(What needs to be done) Count every line in the entries that contains "newcommand". Report that count alone.
++++ Data
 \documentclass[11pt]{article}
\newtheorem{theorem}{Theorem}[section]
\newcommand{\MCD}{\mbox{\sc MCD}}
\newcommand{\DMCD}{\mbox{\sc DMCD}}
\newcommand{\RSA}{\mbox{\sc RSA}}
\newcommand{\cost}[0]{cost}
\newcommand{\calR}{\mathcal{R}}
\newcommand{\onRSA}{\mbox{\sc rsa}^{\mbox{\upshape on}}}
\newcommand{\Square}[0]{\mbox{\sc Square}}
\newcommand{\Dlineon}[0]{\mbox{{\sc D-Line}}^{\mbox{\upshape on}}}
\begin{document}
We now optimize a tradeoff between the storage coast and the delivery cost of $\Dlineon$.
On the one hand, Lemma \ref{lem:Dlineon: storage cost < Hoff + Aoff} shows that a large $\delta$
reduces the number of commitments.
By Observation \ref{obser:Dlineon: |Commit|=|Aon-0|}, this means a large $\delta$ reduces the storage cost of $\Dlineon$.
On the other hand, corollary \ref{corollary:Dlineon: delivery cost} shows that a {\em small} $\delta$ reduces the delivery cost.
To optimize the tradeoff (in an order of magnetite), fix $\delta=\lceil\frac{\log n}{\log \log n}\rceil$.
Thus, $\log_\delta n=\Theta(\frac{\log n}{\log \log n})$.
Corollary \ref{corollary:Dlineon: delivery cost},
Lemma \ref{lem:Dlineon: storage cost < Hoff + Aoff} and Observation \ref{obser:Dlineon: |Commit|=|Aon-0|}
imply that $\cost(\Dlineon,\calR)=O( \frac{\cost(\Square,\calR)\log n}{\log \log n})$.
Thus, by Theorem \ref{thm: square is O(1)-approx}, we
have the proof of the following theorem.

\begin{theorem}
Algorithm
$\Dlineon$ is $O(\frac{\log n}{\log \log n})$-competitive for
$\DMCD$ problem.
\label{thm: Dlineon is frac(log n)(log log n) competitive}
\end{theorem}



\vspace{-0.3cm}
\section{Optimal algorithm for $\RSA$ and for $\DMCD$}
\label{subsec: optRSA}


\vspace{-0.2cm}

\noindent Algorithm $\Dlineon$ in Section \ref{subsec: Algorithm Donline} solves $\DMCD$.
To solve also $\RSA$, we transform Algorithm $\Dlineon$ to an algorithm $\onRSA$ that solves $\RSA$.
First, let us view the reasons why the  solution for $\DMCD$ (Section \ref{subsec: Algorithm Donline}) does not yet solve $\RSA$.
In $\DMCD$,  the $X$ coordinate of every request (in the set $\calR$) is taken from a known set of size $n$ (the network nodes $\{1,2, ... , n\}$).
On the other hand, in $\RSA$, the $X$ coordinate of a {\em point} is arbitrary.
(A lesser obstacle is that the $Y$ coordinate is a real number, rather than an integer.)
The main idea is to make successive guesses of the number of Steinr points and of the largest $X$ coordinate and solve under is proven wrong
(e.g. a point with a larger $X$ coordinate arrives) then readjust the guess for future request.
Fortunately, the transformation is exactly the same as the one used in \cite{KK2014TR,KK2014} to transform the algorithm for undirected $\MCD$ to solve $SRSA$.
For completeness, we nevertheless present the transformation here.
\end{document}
++++++++
(Finished task) 8